WOW! Today has already been absolutely amazing.  All worries are officially gone.  We woke up this morning as sunrise was starting.  The pinks and purples lit up the sky and slowly revealed just how blue the water really was.  The sunrise basked all the nearby sailboats anchored in the bay just in our view from the porch.  The water is unbelievable; it’s as blue or even brighter then any of the lakes in Glacier.
Since we only brought enough food for the kayaking trip we were only planning on having a pop-tart each since we won’t have time to go to the store.  Luckily Nancy knew we were going to have a long day and insisted we take some eggs, bread and oranges to fix up while we waited for Dallas (the kayak renter/guide).  We should write her a postcard with some snow on it to say thanks and that this is what cold looks like.  She was apologizing to us that we came when it was as cold as she could ever remember it being, it was low 60s high 50s at worst.
For one reason or another, I’d been planning on kayaking for 5 days and 4 nights even though I knew when our reservations were.  Looks like we’ll be gone for 6 days and 5 nights, how that slipped by me, I have no idea.  I’d already been planning on stopping at the grocery store before we took off, but we’d be leaving too early, I’m sure we’ll be fine with what we’ve got.
Dallas kept up last night’s observation that people here are laid back and genuine.  He got us set up with everything we needed.  We stopped to fill up some water bags and we ended up talking about football, family and the outdoors, he was a real nice guy.  Turns out he went to Auburn, not as cool as Alabama or Valdosta, but pretty close to home.  Seeing the people going on the guided tours reassured us that we had made the right decision in renting and going on our own.  Even though he could tell we weren’t experts Dallas had no trouble renting to us, though I’m not sure if that was a good thing or not.  Rather then lecturing he just gave us some advice on snorkeling spots and where to watch out for currents as well as where to go in a bind.
I gotta say, we had a bit of a rough start.  After getting everything into dry bags and loaded up McKayla came back from squatting with a cut on her wrist and another on the opposite hand.  She scraped herself on the hardened coral, which could be razor sharp, while trying to balance.  As soon as we got in the boat and shoved off one of the rudder pedals came unhooked causing me to yell for Dallas to come back and fix it, which he did with very little effort.  After all that we were off.
The first paddling went better then I ever could’ve hoped.  We left from a small harbor on the east side of Barraterre, took the shoreline north and cut northwest once we got around the point of the island to head to our current residence of Lily Cay.  I would say we put in about eight miles of paddling, not bad for two people who’ve never been on a kayak for more than an hour or so.  I only started getting tired just as we reached Lily.  This should be the most miles we will put on in a day unless we get rambunctious, which both of us are capable of from time to time.
When we arrived at our Cay we were the only ones here and it looks like we’ve been the only ones for a while now.  As a matter of fact, after we rounded our point at Barraterre we have yet to see a single boat.  This campsite is incredible, looking out from our small sandy inlet is a small canal about a half mile wide leading to the adjacent island, New Cay, and behind us is a forest of low palms and eye level brush, which covers most of the island.  Down one way is a rock outcrop leading to another empty beach with a beautiful full view of our entire route.  If you were to keep following the beach in the other direction you’d find an open expanse of ocean which would eventually lead you to Cuba in about 150 miles, which is where the current is flowing.  Don’t get me wrong I like cigars and calamari, but we will definitely be fighting the current tomorrow.  I’ve camped in a lot of places, and this has easily taken over the number one spot.

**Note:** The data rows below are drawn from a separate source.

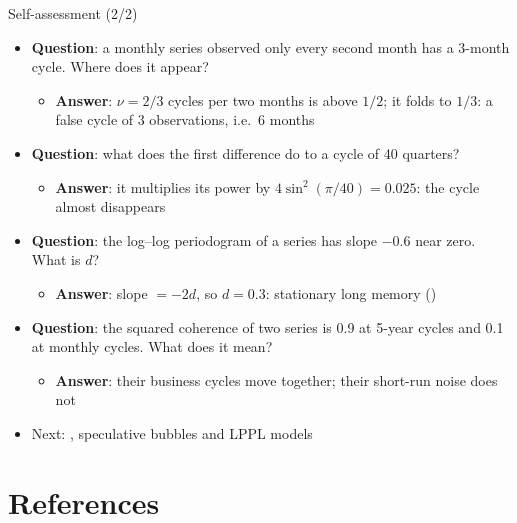\begin{frame}{Self-assessment (2/2)}
\itemsize{\footnotesize}
\begin{itemize}
    \item \textbf{Question}: a monthly series observed only every second month has a 3-month cycle. Where does it appear?
    \begin{itemize}
        \item \textbf{Answer}: $\nu = 2/3$ cycles per two months is above $1/2$; it folds to $1/3$: a false cycle of 3 observations, i.e.\ 6 months
    \end{itemize}
    \item \textbf{Question}: what does the first difference do to a cycle of 40 quarters?
    \begin{itemize}
        \item \textbf{Answer}: it multiplies its power by $4\sin^2(\pi/40) = 0.025$: the cycle almost disappears
    \end{itemize}
    \item \textbf{Question}: the log--log periodogram of a series has slope $-0.6$ near zero. What is $d$?
    \begin{itemize}
        \item \textbf{Answer}: slope $= -2d$, so $d = 0.3$: stationary long memory ()
    \end{itemize}
    \item \textbf{Question}: the squared coherence of two series is 0.9 at 5-year cycles and 0.1 at monthly cycles. What does it mean?
    \begin{itemize}
        \item \textbf{Answer}: their business cycles move together; their short-run noise does not
    \end{itemize}
    \item Next: , speculative bubbles and LPPL models
\end{itemize}
\end{frame}


\section{References}

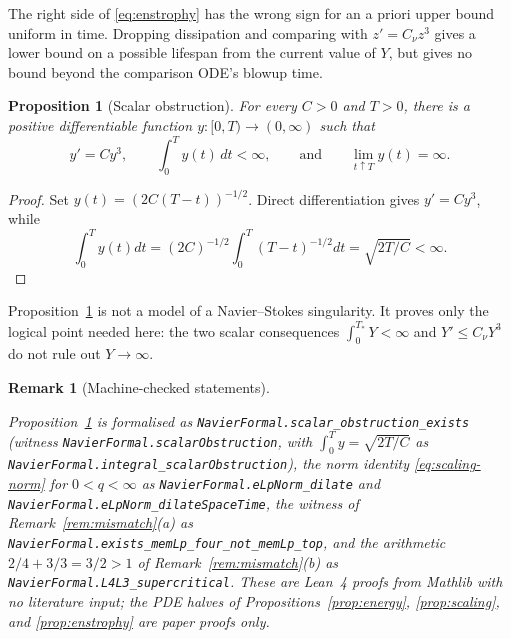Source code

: \documentclass[11pt]{article}
\newtheorem{proposition}[theorem]{Proposition}
\newtheorem{remark}[theorem]{Remark}
\theoremstyle{definition}
\theoremstyle{plain}
\begin{document}
The right side of \eqref{eq:enstrophy} has the wrong sign for an a priori
upper bound uniform in time.  Dropping dissipation and comparing with
$z'=C_\nu z^3$ gives a lower bound on a possible lifespan from the current
value of $Y$, but gives no bound beyond the comparison ODE's blowup time.

\begin{proposition}[Scalar obstruction]\label{prop:ode}
For every $C>0$ and $T>0$, there is a positive differentiable function
$y:[0,T)\to(0,\infty)$ such that
\[
 y'=Cy^3,\qquad \int_0^T y(t)\,dt<\infty,
 \qquad\text{and}\qquad \lim_{t\uparrow T}y(t)=\infty.
\]
\end{proposition}

\begin{proof}
Set $y(t)=(2C(T-t))^{-1/2}$.  Direct differentiation gives $y'=Cy^3$, while
\[
 \int_0^T y(t)dt=(2C)^{-1/2}\int_0^T(T-t)^{-1/2}dt
 =\sqrt{2T/C}<\infty.
\]
\end{proof}

Proposition~\ref{prop:ode} is not a model of a Navier--Stokes singularity.
It proves only the logical point needed here: the two scalar consequences
$\int_0^{T_*}Y<\infty$ and $Y'\le C_\nu Y^3$ do not rule out $Y\to\infty$.

\begin{remark}[Machine-checked statements]\label{rem:lean}
\begin{sloppypar}
Proposition~\ref{prop:ode} is formalised as
\texttt{NavierFormal.\allowbreak scalar\_obstruction\_exists} (witness
\texttt{NavierFormal.\allowbreak scalarObstruction}, with
$\int_0^Ty=\sqrt{2T/C}$ as \texttt{NavierFormal.\allowbreak integral\_scalarObstruction}),
the norm identity \eqref{eq:scaling-norm} for $0<q<\infty$ as
\texttt{NavierFormal.\allowbreak eLpNorm\_dilate} and
\texttt{NavierFormal.\allowbreak eLpNorm\_dilateSpaceTime}, the witness of
Remark~\ref{rem:mismatch}(a) as
\texttt{NavierFormal.\allowbreak exists\_memLp\_four\_not\_memLp\_top}, and the
arithmetic $2/4+3/3=3/2>1$ of Remark~\ref{rem:mismatch}(b) as
\texttt{NavierFormal.\allowbreak L4L3\_supercritical}.  These are Lean~4 proofs from
Mathlib with no literature input; the PDE halves of
Propositions~\ref{prop:energy}, \ref{prop:scaling}, and
\ref{prop:enstrophy} are paper proofs only.
\end{sloppypar}
\end{remark}
\end{document}
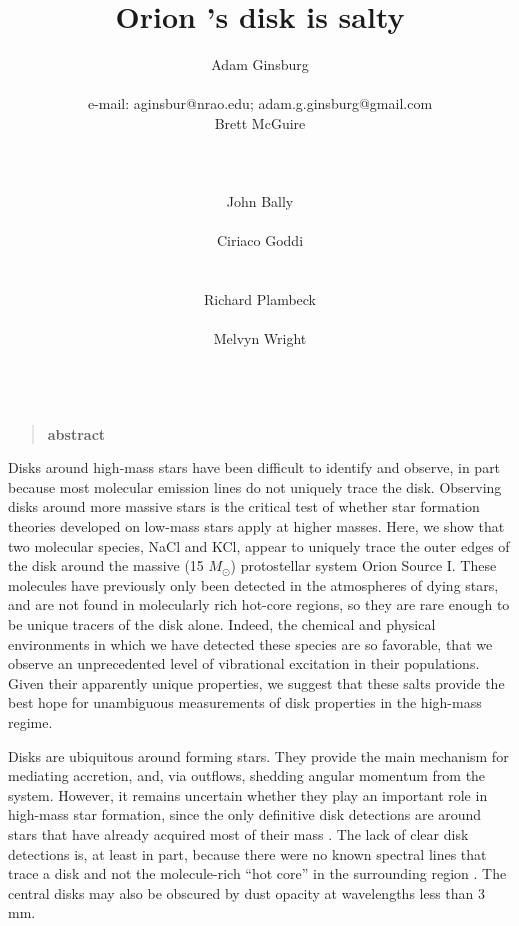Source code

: \documentclass[12pt]{article}
\date{}
\author{
Adam Ginsburg\\
\nraojansky\\
e-mail: aginsbur@nrao.edu; adam.g.ginsburg@gmail.com\\
Brett McGuire\\
\hubble\\
\nraocv\\
\cfa\\
John Bally\\
\casa\\
Ciriaco Goddi\\
\allegro\\
\radboud\\
Richard Plambeck\\
\berkeley\\
Melvyn Wright\\
\berkeley\\
}
\title{Orion \sourcei's disk is salty}
\newenvironment{sciabstract}{%
\begin{quote} \bf  }
{\end{quote}}
\newcommand{\msun}{\ensuremath{M_{\odot}}\xspace}			%
\begin{document}


\maketitle

\begin{sciabstract}
    abstract
\end{sciabstract}




Disks around high-mass stars have been difficult to identify and observe, in
part because most molecular emission lines do not uniquely trace the disk.
Observing disks around more massive stars is the critical test of whether star
formation theories developed on low-mass stars apply at higher masses.  Here,
we show that two molecular species, NaCl and KCl, appear to uniquely trace the
outer edges of the disk around the massive (15 \msun) protostellar system Orion
Source I. These molecules have previously only been detected in the atmospheres
of dying stars, and are not found in molecularly rich hot-core regions, so they
are rare enough to be unique tracers of the disk alone.  Indeed, the chemical
and physical environments in which we have detected these species are so
favorable, that we observe an unprecedented level of vibrational excitation in
their populations.    Given their apparently unique properties, we suggest that
these salts provide the best hope for unambiguous measurements of disk
properties in the high-mass regime.

Disks are ubiquitous around forming stars.  They provide the main mechanism for
mediating accretion, and, via outflows, shedding angular momentum from the system.
However, it remains uncertain whether they play an important role in high-mass
star formation, since the only definitive disk detections are around stars that
have already acquired most of their mass \cite{Girart2017a,Ginsburg2018b}.
The lack of clear disk detections is, at least in part, because there were no
known spectral lines that trace a disk and not the molecule-rich ``hot core''
in the surrounding region \cite{Goddi2018a,Cesaroni2017a}.  The central disks
may also be obscured by dust opacity at wavelengths less than 3 mm.
\end{document}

There were a laundry list of firsts today, some serious bucket lit items.  Kayak in open water, check, camp on a secluded island, check, go snorkeling in the ocean, check, snorkel around a reef, check, try to spear fish, check.  And you bet your ass by tomorrow or the next day spear a fish.  I’ve gone swimming in the ocean quite a few times and why I’ve never snorkeled is beyond me, it was freakin amazing.  There was life everywhere, we saw starfish the size of a Frisbee, I saw at least four or five types of fish, some as big as my torso (okay, maybe quite that big, but I’ve gotta exaggerate a little) swimming down in the deep water channel between the islands.  Before the trip McKayla bought an underwater case for her camera, and it has already paid for itself; underwater photography, check.  While “fishing” there were some descent sized fish, not the mondo ones in the depths, but some others swimming in and around the reef that is conveniently located just around the corner from our kick ass campsite.  I got two shots off with the fishing spear, the first was a tester, the second I pulled back the huge rubber band, gripped the spear as far up as I could, lined up my shot, and miss, but I’m sure I didn’t miss by much, right.
After snorkeling we dried off and relaxed for a while.  We decided to take a walk to the North beach where we found what must’ve been at least fifty, football sized, conch shells.  Since it was nearing low tide the beach was extended by another quarter mile or so out into the ocean, it was pretty spectacular.  The water was the most beautiful blue you could ever imagine.  When we were out there we came across a stranded starfish, which I nudged back into the water, I hope he made it, he was easily bigger than any Christmas star I’d ever seen, spikier too.
Right before getting to the Bahamas there was a Bear Grylls episode and he was eating the stalks of palm leaves, I had to give it a try.  Pretty bland and very chewy, but apparently you can live off the stuff.  After our appetizer and a little relaxation we decided to have a romantic spaghetti dinner, a dinner that will be repeated verbatim, whether we like it or not four more times.  However, we will have a variety of sauces, tonight’s special is sweet and sour tuna, while tomorrow’s will either be a lovely fresh seared reef fish or franks and beans; preferably fish.
Lighting a fire out here was a lot more difficult then expected, but if we’d kept trying I’m sure we would’ve gotten it.  Besides, the stars would come out better without the fire, that and we were pretty wiped out after dinner.
I wasn’t the only one with some new checks off the bucket list.  Along with everything listed, other than the snorkeling, which had already been checked McKayla saw her first sand crab.  What was at first fear and disgust quickly became fascination and joy as she laughed hysterically at the side stepping of the creeper.  We now have several pictures of Sandy the sand crab our new friend and neighbor.
Today was sincerely one of the best days ever.  Everything here is almost unreal, too good to be true.  McKayla said it best, “I would be completely happy with this trip if it ended today, but we still have eight more days of this, whooa!”  Well my hand is about to fall off, so if there’s anything I forgot I’ll have to save it until morning.

Sunset Bahamas (2)

Day 3

This morning’s wake up wasn’t nearly as pleasant as yesterdays.  The views were still amazing, but there were some slight discomforts.  I woke up in the middle of the night to droplets on my forehead; thankfully they were small infrequent droplets, but we still had to put up the rain fly.  Thanks to McKayla’s suggestion of putting everything else in the kayak or dry bags all we had to do was put on the fly.  At the time putting everything away sounded like a pain in the ass, “it won’t rain, we’re in the Bahamas”, and I got a little frustrated.  All right I’ll say it, good call honey.  The rain wasn’t that bad, but we both woke up with some small sunburned areas and some large areas of bug bites.  Whatever they were, they can fit through mesh and leave itchy little sores.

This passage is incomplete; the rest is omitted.